Why People Commit Crime: A Strain Theory Perspective
Deviance, criminal behavior and wrong doings; why do they occur? People don't just wake up one morning and say "I'm off from work today so why don't I just go rob a bank". There has to be something in their past or present experiences that cause one to engage in criminal behavior. So what makes people commit crime and most importantly why do they fell they need to so? Criminologists have studied this question for many years and came up with so many different types of answers and theories. All these theories prevail their own unique reason for crime. Due to my interest in this question I also have been reading some theories and looking for a reason. However I stopped at one theory that I automatically had my attention. As I read more about if all the pieces of the complex puzzle of crime began to fall in place.
This theory is called the strain theory. This paper will takes you through the day that it was written by Robert Merton in 1938 and the day it was transformed by Robert Agnew into the General Strain Theory in 1992.

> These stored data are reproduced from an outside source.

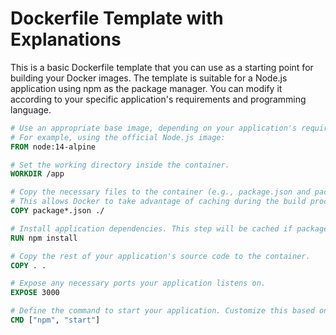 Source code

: # Dockerfile Template with Explanations

This is a basic Dockerfile template that you can use as a starting point for building your Docker images. The template is suitable for a Node.js application using npm as the package manager. You can modify it according to your specific application's requirements and programming language.

```Dockerfile
# Use an appropriate base image, depending on your application's requirements.
# For example, using the official Node.js image:
FROM node:14-alpine

# Set the working directory inside the container.
WORKDIR /app

# Copy the necessary files to the container (e.g., package.json and package-lock.json for Node.js projects).
# This allows Docker to take advantage of caching during the build process.
COPY package*.json ./

# Install application dependencies. This step will be cached if package files don't change.
RUN npm install

# Copy the rest of your application's source code to the container.
COPY . .

# Expose any necessary ports your application listens on.
EXPOSE 3000

# Define the command to start your application. Customize this based on your application's needs.
CMD ["npm", "start"]

```
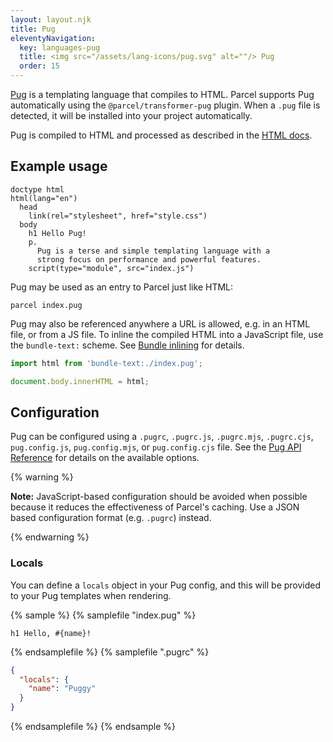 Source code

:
 ```yaml
---
layout: layout.njk
title: Pug
eleventyNavigation:
  key: languages-pug
  title: <img src="/assets/lang-icons/pug.svg" alt=""/> Pug
  order: 15
---
```


[Pug](https://pugjs.org) is a templating language that compiles to HTML. Parcel supports Pug automatically using the `@parcel/transformer-pug` plugin. When a `.pug` file is detected, it will be installed into your project automatically.

Pug is compiled to HTML and processed as described in the [HTML docs](/languages/html/).

## Example usage

```pug
doctype html
html(lang="en")
  head
    link(rel="stylesheet", href="style.css")
  body
    h1 Hello Pug!
    p.
      Pug is a terse and simple templating language with a
      strong focus on performance and powerful features.
    script(type="module", src="index.js")
```

Pug may be used as an entry to Parcel just like HTML:

```shell
parcel index.pug
```

Pug may also be referenced anywhere a URL is allowed, e.g. in an HTML file, or from a JS file. To inline the compiled HTML into a JavaScript file, use the `bundle-text:` scheme. See [Bundle inlining](/features/bundle-inlining/) for details.

```js
import html from 'bundle-text:./index.pug';

document.body.innerHTML = html;
```

## Configuration

Pug can be configured using a `.pugrc`, `.pugrc.js`, `.pugrc.mjs`, `.pugrc.cjs`, `pug.config.js`, `pug.config.mjs`, or `pug.config.cjs` file. See the [Pug API Reference](https://pugjs.org/api/reference.html) for details on the available options.

{% warning %}

**Note:** JavaScript-based configuration should be avoided when possible because it reduces the effectiveness of Parcel's caching. Use a JSON based configuration format (e.g. `.pugrc`) instead.

{% endwarning %}

### Locals

You can define a `locals` object in your Pug config, and this will be provided to your Pug templates when rendering.

{% sample %}
{% samplefile "index.pug" %}

```pug
h1 Hello, #{name}!
```

{% endsamplefile %}
{% samplefile ".pugrc" %}

```json
{
  "locals": {
    "name": "Puggy"
  }
}
```

{% endsamplefile %}
{% endsample %}
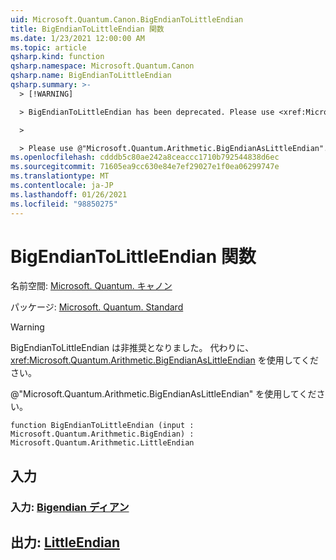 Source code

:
 ```yaml
---
uid: Microsoft.Quantum.Canon.BigEndianToLittleEndian
title: BigEndianToLittleEndian 関数
ms.date: 1/23/2021 12:00:00 AM
ms.topic: article
qsharp.kind: function
qsharp.namespace: Microsoft.Quantum.Canon
qsharp.name: BigEndianToLittleEndian
qsharp.summary: >-
  > [!WARNING]

  > BigEndianToLittleEndian has been deprecated. Please use <xref:Microsoft.Quantum.Arithmetic.BigEndianAsLittleEndian> instead.

  >

  > Please use @"Microsoft.Quantum.Arithmetic.BigEndianAsLittleEndian".
ms.openlocfilehash: cdddb5c80ae242a8ceaccc1710b792544838d6ec
ms.sourcegitcommit: 71605ea9cc630e84e7ef29027e1f0ea06299747e
ms.translationtype: MT
ms.contentlocale: ja-JP
ms.lasthandoff: 01/26/2021
ms.locfileid: "98850275"
---
```

# <a name="bigendiantolittleendian-function"></a>BigEndianToLittleEndian 関数

名前空間: [Microsoft. Quantum. キャノン](xref:Microsoft.Quantum.Canon)

パッケージ: [Microsoft. Quantum. Standard](https://nuget.org/packages/Microsoft.Quantum.Standard)


> [!WARNING]
> BigEndianToLittleEndian は非推奨となりました。 代わりに、<xref:Microsoft.Quantum.Arithmetic.BigEndianAsLittleEndian> を使用してください。
>
> @"Microsoft.Quantum.Arithmetic.BigEndianAsLittleEndian" を使用してください。



```qsharp
function BigEndianToLittleEndian (input : Microsoft.Quantum.Arithmetic.BigEndian) : Microsoft.Quantum.Arithmetic.LittleEndian
```


## <a name="input"></a>入力

### <a name="input--bigendian"></a>入力: [Bigendian ディアン](xref:Microsoft.Quantum.Arithmetic.BigEndian)





## <a name="output--littleendian"></a>出力: [LittleEndian](xref:Microsoft.Quantum.Arithmetic.LittleEndian)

A French Sociologist by the name of Emile Durkheim popularized the concept of anomie in his book Suicide: Astudy in Sociology; 1897 where he studied thousands of cases of suicides and concluded that people commit the self-inflicted act due to influences pressured onto them by society. He defined anomie to mean "normlessness". Years later, in 1938 Robert Merton applied Durkheim's definition of anomie to modern industrial societies.
Robert Merton was born on July 4, 1910, in Philadelphia, Pennsylvania. He was named Meyer Schkolnick, but later changed to Robert King Merton because he didn't was every one to know that he was Jewish.